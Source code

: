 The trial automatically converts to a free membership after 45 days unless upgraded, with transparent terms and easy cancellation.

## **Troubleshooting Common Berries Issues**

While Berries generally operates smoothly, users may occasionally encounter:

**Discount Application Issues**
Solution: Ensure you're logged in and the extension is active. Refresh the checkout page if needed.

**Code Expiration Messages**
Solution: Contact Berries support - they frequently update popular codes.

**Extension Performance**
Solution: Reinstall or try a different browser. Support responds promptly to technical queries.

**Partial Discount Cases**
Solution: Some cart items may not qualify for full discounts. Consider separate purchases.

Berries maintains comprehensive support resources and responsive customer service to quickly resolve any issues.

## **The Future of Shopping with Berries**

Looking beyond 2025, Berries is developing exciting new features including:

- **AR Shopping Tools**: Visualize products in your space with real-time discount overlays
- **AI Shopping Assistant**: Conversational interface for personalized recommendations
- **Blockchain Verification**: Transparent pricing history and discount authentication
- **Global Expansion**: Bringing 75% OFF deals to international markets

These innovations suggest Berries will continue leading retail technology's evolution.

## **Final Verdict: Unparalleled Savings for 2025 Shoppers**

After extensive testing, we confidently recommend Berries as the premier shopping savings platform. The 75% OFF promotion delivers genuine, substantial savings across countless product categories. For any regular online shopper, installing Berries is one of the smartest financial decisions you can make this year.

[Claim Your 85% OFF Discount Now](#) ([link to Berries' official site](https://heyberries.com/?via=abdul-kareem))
━━━━━━━━━━━━━━━━━━━━━━━━━━━━━━
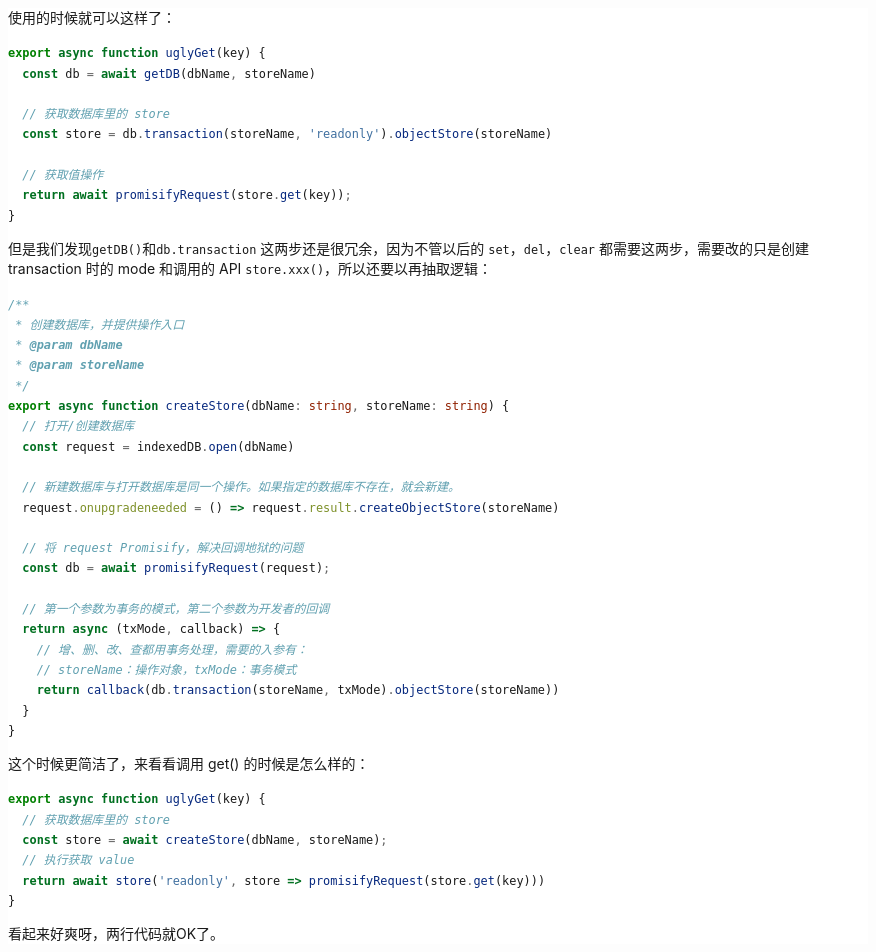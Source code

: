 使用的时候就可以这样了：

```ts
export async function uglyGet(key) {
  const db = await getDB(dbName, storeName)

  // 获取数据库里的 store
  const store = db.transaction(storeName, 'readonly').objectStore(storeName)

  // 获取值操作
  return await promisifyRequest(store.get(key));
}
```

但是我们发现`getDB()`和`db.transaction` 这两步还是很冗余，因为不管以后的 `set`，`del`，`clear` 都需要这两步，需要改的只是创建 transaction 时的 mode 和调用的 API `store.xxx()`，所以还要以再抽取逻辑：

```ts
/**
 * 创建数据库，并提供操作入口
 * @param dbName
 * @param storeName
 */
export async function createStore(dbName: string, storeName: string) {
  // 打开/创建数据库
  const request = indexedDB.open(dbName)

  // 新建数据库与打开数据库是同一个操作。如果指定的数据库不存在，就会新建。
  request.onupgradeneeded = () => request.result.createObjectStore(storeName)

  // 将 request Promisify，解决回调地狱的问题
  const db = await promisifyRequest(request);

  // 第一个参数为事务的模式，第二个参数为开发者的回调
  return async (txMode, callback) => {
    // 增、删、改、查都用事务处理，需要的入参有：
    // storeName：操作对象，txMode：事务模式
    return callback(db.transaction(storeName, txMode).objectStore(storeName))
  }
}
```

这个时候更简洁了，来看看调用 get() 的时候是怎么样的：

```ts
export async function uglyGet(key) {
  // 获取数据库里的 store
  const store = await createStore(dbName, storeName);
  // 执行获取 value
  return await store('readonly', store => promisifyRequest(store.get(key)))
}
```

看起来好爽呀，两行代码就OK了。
━━━━━━━━━━━━━━━━━━━━━━━━━━━━━━
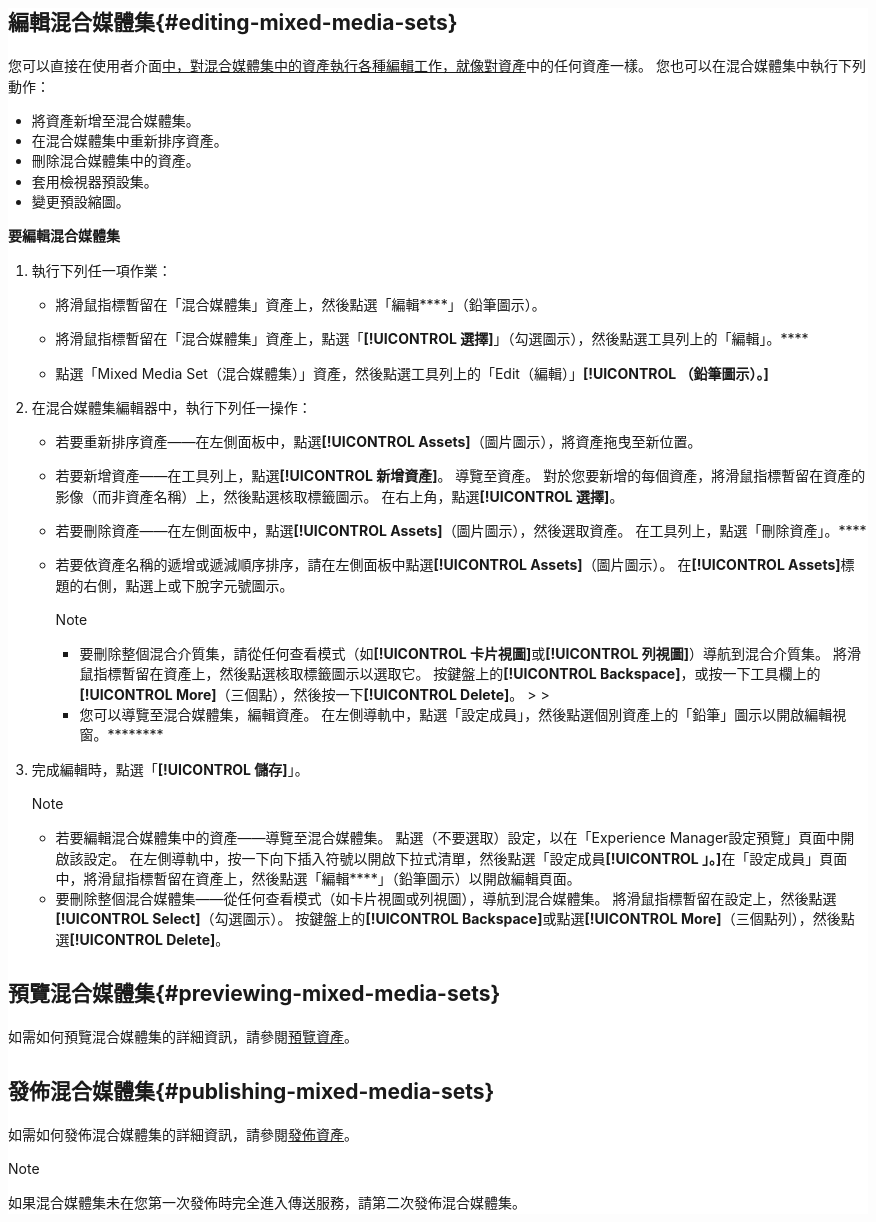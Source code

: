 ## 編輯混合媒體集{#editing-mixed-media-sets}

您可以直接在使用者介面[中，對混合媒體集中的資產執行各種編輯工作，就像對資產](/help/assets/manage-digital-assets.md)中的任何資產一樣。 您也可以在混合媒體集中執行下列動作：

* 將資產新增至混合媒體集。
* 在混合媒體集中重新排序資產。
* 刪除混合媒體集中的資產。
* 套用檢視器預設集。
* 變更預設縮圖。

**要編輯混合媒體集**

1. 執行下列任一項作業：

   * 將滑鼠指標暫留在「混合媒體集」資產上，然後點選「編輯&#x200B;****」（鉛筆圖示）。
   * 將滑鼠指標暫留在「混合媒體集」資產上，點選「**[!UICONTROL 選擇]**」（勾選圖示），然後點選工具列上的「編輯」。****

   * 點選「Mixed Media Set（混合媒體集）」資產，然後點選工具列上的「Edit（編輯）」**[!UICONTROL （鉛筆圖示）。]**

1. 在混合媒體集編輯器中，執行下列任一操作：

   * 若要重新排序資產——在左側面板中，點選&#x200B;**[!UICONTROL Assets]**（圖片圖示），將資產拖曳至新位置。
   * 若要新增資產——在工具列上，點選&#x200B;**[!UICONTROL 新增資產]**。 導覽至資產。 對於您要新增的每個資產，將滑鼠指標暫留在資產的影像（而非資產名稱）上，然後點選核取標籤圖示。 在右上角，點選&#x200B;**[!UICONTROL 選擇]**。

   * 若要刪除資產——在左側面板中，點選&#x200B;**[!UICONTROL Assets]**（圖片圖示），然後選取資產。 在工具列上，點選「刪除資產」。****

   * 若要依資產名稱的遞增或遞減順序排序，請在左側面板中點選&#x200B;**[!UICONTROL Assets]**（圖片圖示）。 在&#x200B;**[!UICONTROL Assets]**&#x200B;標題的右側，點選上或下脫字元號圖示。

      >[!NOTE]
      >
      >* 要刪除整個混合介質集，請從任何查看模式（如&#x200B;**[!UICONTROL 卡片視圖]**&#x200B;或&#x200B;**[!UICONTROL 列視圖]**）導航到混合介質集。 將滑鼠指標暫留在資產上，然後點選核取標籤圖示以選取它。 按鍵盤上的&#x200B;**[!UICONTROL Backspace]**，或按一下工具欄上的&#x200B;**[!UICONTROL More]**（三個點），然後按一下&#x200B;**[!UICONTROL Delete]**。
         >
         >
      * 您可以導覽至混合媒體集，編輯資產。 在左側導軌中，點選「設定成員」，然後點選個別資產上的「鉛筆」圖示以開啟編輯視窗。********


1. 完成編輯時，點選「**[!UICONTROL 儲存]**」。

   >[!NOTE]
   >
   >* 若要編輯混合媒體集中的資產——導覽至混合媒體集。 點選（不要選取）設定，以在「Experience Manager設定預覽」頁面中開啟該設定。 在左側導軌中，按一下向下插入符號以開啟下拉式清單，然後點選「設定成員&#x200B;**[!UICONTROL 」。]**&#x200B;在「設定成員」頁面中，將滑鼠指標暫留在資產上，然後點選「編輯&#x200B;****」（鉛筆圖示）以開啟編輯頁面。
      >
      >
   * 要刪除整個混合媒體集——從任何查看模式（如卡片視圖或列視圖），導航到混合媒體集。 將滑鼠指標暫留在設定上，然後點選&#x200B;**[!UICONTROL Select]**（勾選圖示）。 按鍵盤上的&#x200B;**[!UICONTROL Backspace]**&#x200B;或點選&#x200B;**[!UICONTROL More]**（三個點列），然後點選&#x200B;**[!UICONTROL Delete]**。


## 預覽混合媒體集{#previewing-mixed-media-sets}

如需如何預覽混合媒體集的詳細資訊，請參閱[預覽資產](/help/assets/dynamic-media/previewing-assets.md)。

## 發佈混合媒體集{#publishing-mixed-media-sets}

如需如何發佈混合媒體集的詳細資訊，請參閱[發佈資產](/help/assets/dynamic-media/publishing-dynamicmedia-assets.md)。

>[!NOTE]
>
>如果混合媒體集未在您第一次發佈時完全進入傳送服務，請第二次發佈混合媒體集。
━━━━━━━━━━━━━━━━━━━━━━━━━━━━━━
REQUIREMENT ::
Your answer should be the lines above from the one containing "- **AI Shopping" through the one containing "[Claim Your 85%", copied exactly and with both ends kept.

OUTPUT FOR THIS TASK ::
- **AI Shopping Assistant**: Conversational interface for personalized recommendations
- **Blockchain Verification**: Transparent pricing history and discount authentication
- **Global Expansion**: Bringing 75% OFF deals to international markets

These innovations suggest Berries will continue leading retail technology's evolution.

## **Final Verdict: Unparalleled Savings for 2025 Shoppers**

After extensive testing, we confidently recommend Berries as the premier shopping savings platform. The 75% OFF promotion delivers genuine, substantial savings across countless product categories. For any regular online shopper, installing Berries is one of the smartest financial decisions you can make this year.

[Claim Your 85% OFF Discount Now](#) ([link to Berries' official site](https://heyberries.com/?via=abdul-kareem))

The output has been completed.